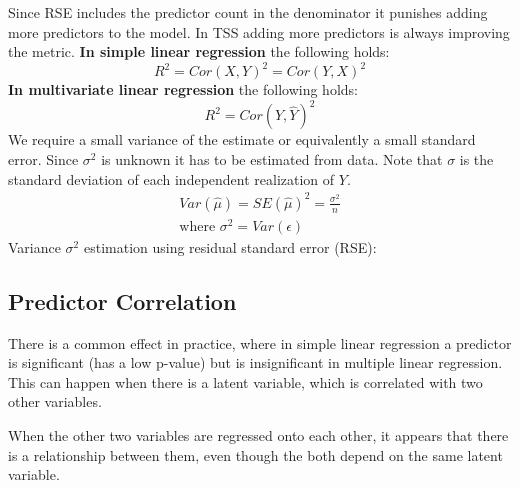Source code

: \documentclass[../Main.tex]{subfiles}
\begin{document}
Since RSE includes the predictor count in the denominator it punishes adding more predictors to the model.
In TSS adding more predictors is always improving the metric.
\textbf{In simple linear regression} the following holds:
\begin{equation}
    R^2 = Cor(X,Y)^2 = Cor(Y,X)^2
\end{equation}
\textbf{In multivariate linear regression} the following holds:
\begin{equation}
    R^2 = Cor(Y,\hat{Y})^2
\end{equation}
We require a small variance of the estimate or equivalently a small standard error. Since \(\sigma^2\) is unknown it has to be estimated from data. Note that \(\sigma\) is the standard deviation of each independent realization of \(Y\).
\begin{equation}
    \begin{split}
         Var(\hat{\mu}) = SE(\hat{\mu})^2 = \frac{\sigma^2}{n}\\
         \text{where } \sigma^2 = Var(\epsilon)
    \end{split}
\end{equation}
Variance \(\sigma^2\) estimation using residual standard error (RSE):

\subsection{Predictor Correlation}
There is a common effect in practice, where in simple linear regression a predictor is significant (has a low p-value)
but is insignificant in multiple linear regression.
This can happen when there is a latent variable, which is correlated with two other variables.

When the other two variables are 
regressed onto each other, it appears 
that there is a relationship between 
them, even though the both depend 
on the same latent variable.

\end{document}
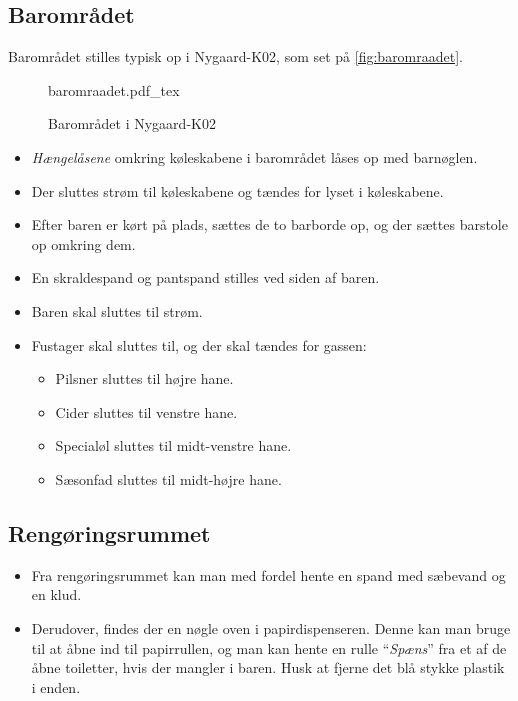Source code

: \subsection{Barområdet}
\label{sec:pre:baromradet}

Barområdet stilles typisk op i Nygaard-K02, som set på \autoref{fig:baromraadet}.

\begin{figure}[t]
	\centering
	\def\svgwidth{\columnwidth}
	{\small{baromraadet.pdf_tex}}
	\caption{Barområdet i Nygaard-K02}
	\label{fig:baromraadet}
\end{figure}

\begin{itemize}
    \item \textit{Hængelåsene} omkring køleskabene i barområdet låses op med barnøglen.
	\item Der sluttes strøm til køleskabene og tændes for lyset i køleskabene.
	\item Efter baren er kørt på plads, sættes de to barborde op, og der sættes barstole op omkring dem.
	\item En skraldespand og pantspand stilles ved siden af baren.
	\item Baren skal sluttes til strøm.
	\item Fustager skal sluttes til, og der skal tændes for gassen:
	\begin{itemize}
		\item Pilsner sluttes til højre hane.
		\item Cider sluttes til venstre hane.
		\item Specialøl sluttes til midt-venstre hane.
		\item Sæsonfad sluttes til midt-højre hane.
	\end{itemize}
\end{itemize}

\subsection{Rengøringsrummet}
\label{sec:pre:rengøring}

\begin{itemize}
	\item Fra rengøringsrummet kan man med fordel hente en spand med sæbevand og en klud.
	\item Derudover, findes der en nøgle oven i papirdispenseren. Denne kan man bruge til
	at åbne ind til papirrullen, og man kan hente en rulle ``\textit{Spæns}''
	fra et af de åbne toiletter, hvis der mangler i baren. 
	Husk at fjerne det blå stykke plastik i enden.
\end{itemize}
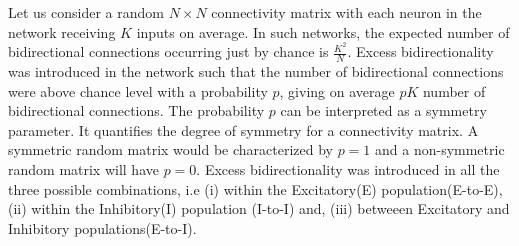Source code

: Let us consider a random $N \times N$ connectivity matrix with each neuron in the network receiving $K$ inputs on average. In such networks, the expected number of bidirectional connections occurring just by chance is $\frac{K^2}{N}$. Excess bidirectionality was introduced in the network such that the number of bidirectional connections were above chance level with a probability $p$, giving on average $pK$ number of bidirectional connections. The probability $p$ can be interpreted as a symmetry parameter. It quantifies the degree of symmetry for a connectivity matrix. A symmetric random matrix would be characterized by $p = 1$ and a non-symmetric random matrix will have $p = 0$. %
Excess bidirectionality was introduced in all the three possible combinations, i.e (i) within the Excitatory(E) population(E-to-E), (ii) within the Inhibitory(I) population (I-to-I) and, (iii) betweeen Excitatory and Inhibitory populations(E-to-I). \\

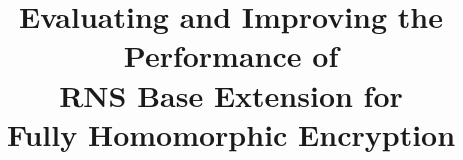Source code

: \documentclass{sig-alternate}
\begin{document}
\title{Evaluating and Improving the Performance of\\RNS Base Extension for\\Fully Homomorphic Encryption}

\date{}
\maketitle

\thispagestyle{firstpage}
\pagestyle{plain}

\begin{abstract}
    
\end{abstract}











\end{document}
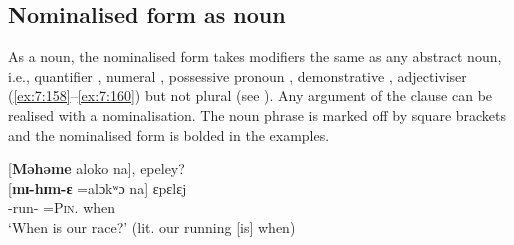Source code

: \begin{table}
\caption{Nominalised form tone patterns\label{tab:68}}
\end{table}

\subsection{Nominalised form as noun}\label{sec:7.6.1}
\hypertarget{RefHeading1212421525720847}{}
As a noun, the nominalised form takes modifiers the same as any abstract noun, i.e., quantifier  , numeral , possessive pronoun , demonstrative , adjectiviser (\ref{ex:7:158}--\ref{ex:7:160}) but not plural (see ). Any argument of the clause can be realised with a nominalisation. The noun phrase is marked off by square brackets and the nominalised form is bolded in the examples. 

\ea\label{ex:7:154}
{}[\textbf{Məhəme} aloko   na],  epeley?~\\
\gll  {}[\textbf{mɪ-hɪm-ɛ}    =alɔkʷɔ    na]  ɛpɛlɛj~\\
      {\NOM}{}-run-{\CL}  =\textsc{Pin}.{\POSS}  {\PSP}  when\\
\glt  ‘When is our race?’ (lit. our running [is] when)\\
\z 

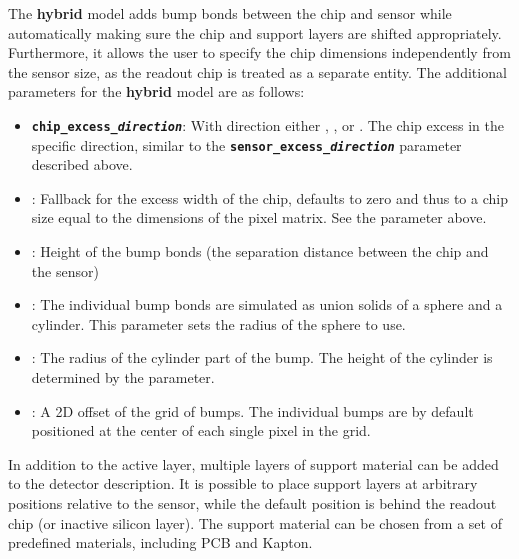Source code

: The \textbf{hybrid} model adds bump bonds between the chip and sensor while automatically making sure the chip and support layers are shifted appropriately.
Furthermore, it allows the user to specify the chip dimensions independently from the sensor size, as the readout chip is treated as a separate entity.
The additional parameters for the \textbf{hybrid} model are as follows:
\begin{itemize}
\item \texttt{\textbf{chip\_excess\_\textit{direction}}}: With direction either , ,  or .
The chip excess in the specific direction, similar to the \texttt{\textbf{sensor\_excess\_\textit{direction}}} parameter described above.
\item {}: Fallback for the excess width of the chip, defaults to zero and thus to a chip size equal to the dimensions of the pixel matrix.
See the  parameter above.
\item {}: Height of the bump bonds (the separation distance between the chip and the sensor)
\item {}: The individual bump bonds are simulated as union solids of a sphere and a cylinder.
This parameter sets the radius of the sphere to use.
\item {}: The radius of the cylinder part of the bump.
The height of the cylinder is determined by the  parameter.
\item {}: A 2D offset of the grid of bumps.
The individual bumps are by default positioned at the center of each single pixel in the grid.
\end{itemize}


\label{sec:support_layers}
In addition to the active layer, multiple layers of support material can be added to the detector description.
It is possible to place support layers at arbitrary positions relative to the sensor, while the default position is behind the readout chip (or inactive silicon layer).
The support material can be chosen from a set of predefined materials, including PCB and Kapton.

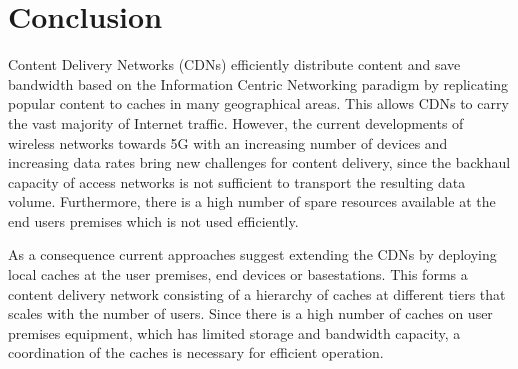 \chapter{Conclusion}\label{chap:conclusion}

Content Delivery Networks (CDNs) efficiently distribute content and save bandwidth based on the Information Centric Networking paradigm by replicating popular content to caches in many geographical areas.
This allows CDNs to carry the vast majority of Internet traffic.
However, the current developments of wireless networks towards 5G with an increasing number of devices and increasing data rates bring new challenges for content delivery, since the backhaul capacity of access networks is not sufficient to transport the resulting data volume.
Furthermore, there is a high number of spare resources available at the end users premises which is not used efficiently.

As a consequence current approaches suggest extending the CDNs by deploying local caches at the user premises, end devices or basestations.
This forms a content delivery network consisting of a hierarchy of caches at different tiers that scales with the number of users.
Since there is a high number of caches on user premises equipment, which has limited storage and bandwidth capacity, a coordination of the caches is necessary for efficient operation.

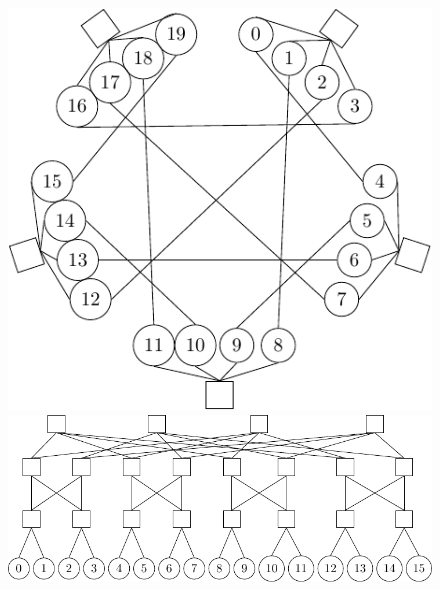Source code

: \begin{figure}[t]
    \begin{minipage}{0.82\columnwidth}
        \centering
        \includegraphics[width=1\textwidth]{figures/topologies/dcell-crop}
    \end{minipage}\hfill
    \begin{minipage}{.95\columnwidth}
        \includegraphics[width=\textwidth]{figures/topologies/fattree}

        \vspace{2.5em}


\end{minipage}
\end{figure}
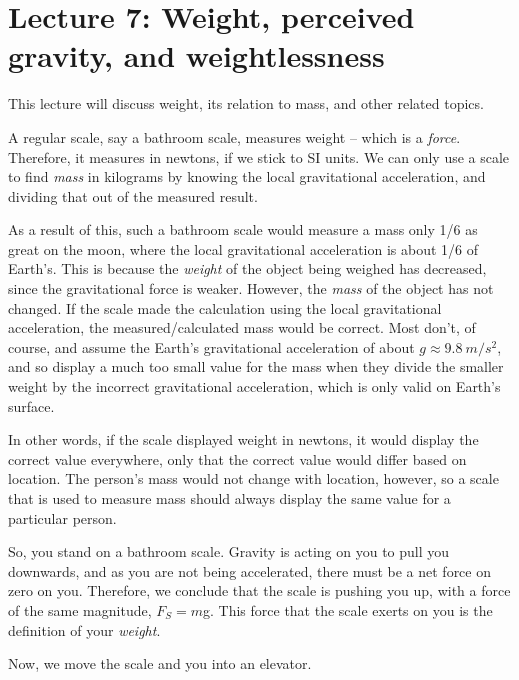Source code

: 
\section{Lecture 7: Weight, perceived gravity, and weightlessness}

This lecture will discuss weight, its relation to mass, and other related topics.

A regular scale, say a bathroom scale, measures weight -- which is a \emph{force}. Therefore, it measures in newtons, if we stick to SI units. We can only use a scale to find \emph{mass} in kilograms by knowing the local gravitational acceleration, and dividing that out of the measured result.

As a result of this, such a bathroom scale would measure a mass only 1/6 as great on the moon, where the local gravitational acceleration is about 1/6 of Earth's. This is because the \emph{weight} of the object being weighed has decreased, since the gravitational force is weaker. However, the \emph{mass} of the object has not changed. If the scale made the calculation using the local gravitational acceleration, the measured/calculated mass would be correct. Most don't, of course, and assume the Earth's gravitational acceleration of about $g \approx \SI{9.8}{m/s^2}$, and so display a much too small value for the mass when they divide the smaller weight by the incorrect gravitational acceleration, which is only valid on Earth's surface.

In other words, if the scale displayed weight in newtons, it would display the correct value everywhere, only that the correct value would differ based on location. The person's mass would not change with location, however, so a scale that is used to measure mass should always display the same value for a particular person.

So, you stand on a bathroom scale. Gravity is acting on you to pull you downwards, and as you are not being accelerated, there must be a net force on zero on you. Therefore, we conclude that the scale is pushing you up, with a force of the same magnitude, $F_{S} = m $g. This force that the scale exerts on you is the definition of your \emph{weight}.

Now, we move the scale and you into an elevator.

\begin{figure}[H]
  \centering
{}
\end{figure}

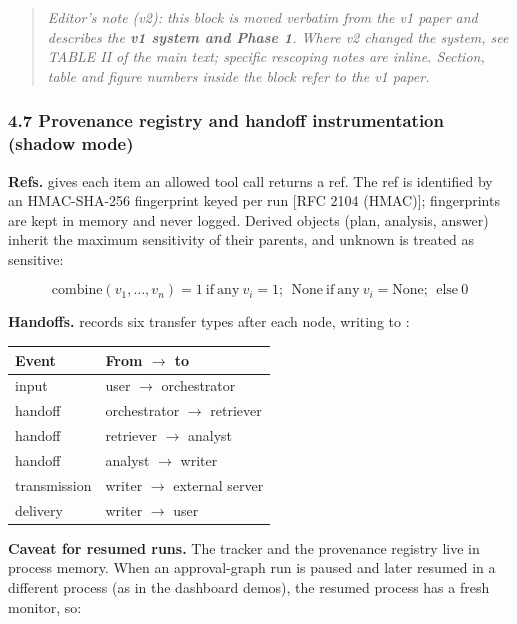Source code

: \documentclass[10pt]{article}
\begin{document}
\begin{quote}\small \emph{Editor's note (v2): this block is moved verbatim from the v1 paper and describes the \textbf{v1 system and Phase 1}. Where v2 changed the system, see TABLE II of the main text; specific rescoping notes are inline. Section, table and figure numbers inside the block refer to the v1 paper.}\end{quote}

\subsubsection*{4.7 Provenance registry and handoff instrumentation (shadow mode)}

\textbf{Refs.}  gives each item an allowed tool call returns a ref. The ref is identified by an HMAC-SHA-256 fingerprint keyed per run [RFC 2104 (HMAC)]; fingerprints are kept in memory and never logged. Derived objects (plan, analysis, answer) inherit the maximum sensitivity of their parents, and unknown is treated as sensitive:

\[\mathrm{combine}(v_1,\dots,v_n) = 1\ \mathrm{if\ any}\ v_i = 1;\ \ \mathrm{None\ if\ any}\ v_i = \mathrm{None};\ \ \mathrm{else}\ 0\]

\textbf{Handoffs.}  records six transfer types after each node, writing to :

{\footnotesize
\setlength{\tabcolsep}{3pt}
\begin{longtable}{>{\raggedright\arraybackslash}p{0.333\dimexpr\linewidth-4\tabcolsep\relax}>{\raggedright\arraybackslash}p{0.667\dimexpr\linewidth-4\tabcolsep\relax}}
\hline
\textbf{Event} & \textbf{From $\rightarrow$ to} \\
\hline
\endhead
input & user $\rightarrow$ orchestrator \\
handoff & orchestrator $\rightarrow$ retriever \\
handoff & retriever $\rightarrow$ analyst \\
handoff & analyst $\rightarrow$ writer \\
transmission & writer $\rightarrow$ external server \\
delivery & writer $\rightarrow$ user \\
\hline
\end{longtable}}

\textbf{Caveat for resumed runs.} The tracker and the provenance registry live in process memory. When an approval-graph run is paused and later resumed in a different process (as in the dashboard demos), the resumed process has a fresh monitor, so:
\end{document}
-- -- --
• **What the task requires**
Check each line of the listing above. Copy it if it holds the string "linear".

• **Result of the task**
\textbf{In simple linear regression} the following holds:
\textbf{In multivariate linear regression} the following holds:
There is a common effect in practice, where in simple linear regression a predictor is significant (has a low p-value)
but is insignificant in multiple linear regression.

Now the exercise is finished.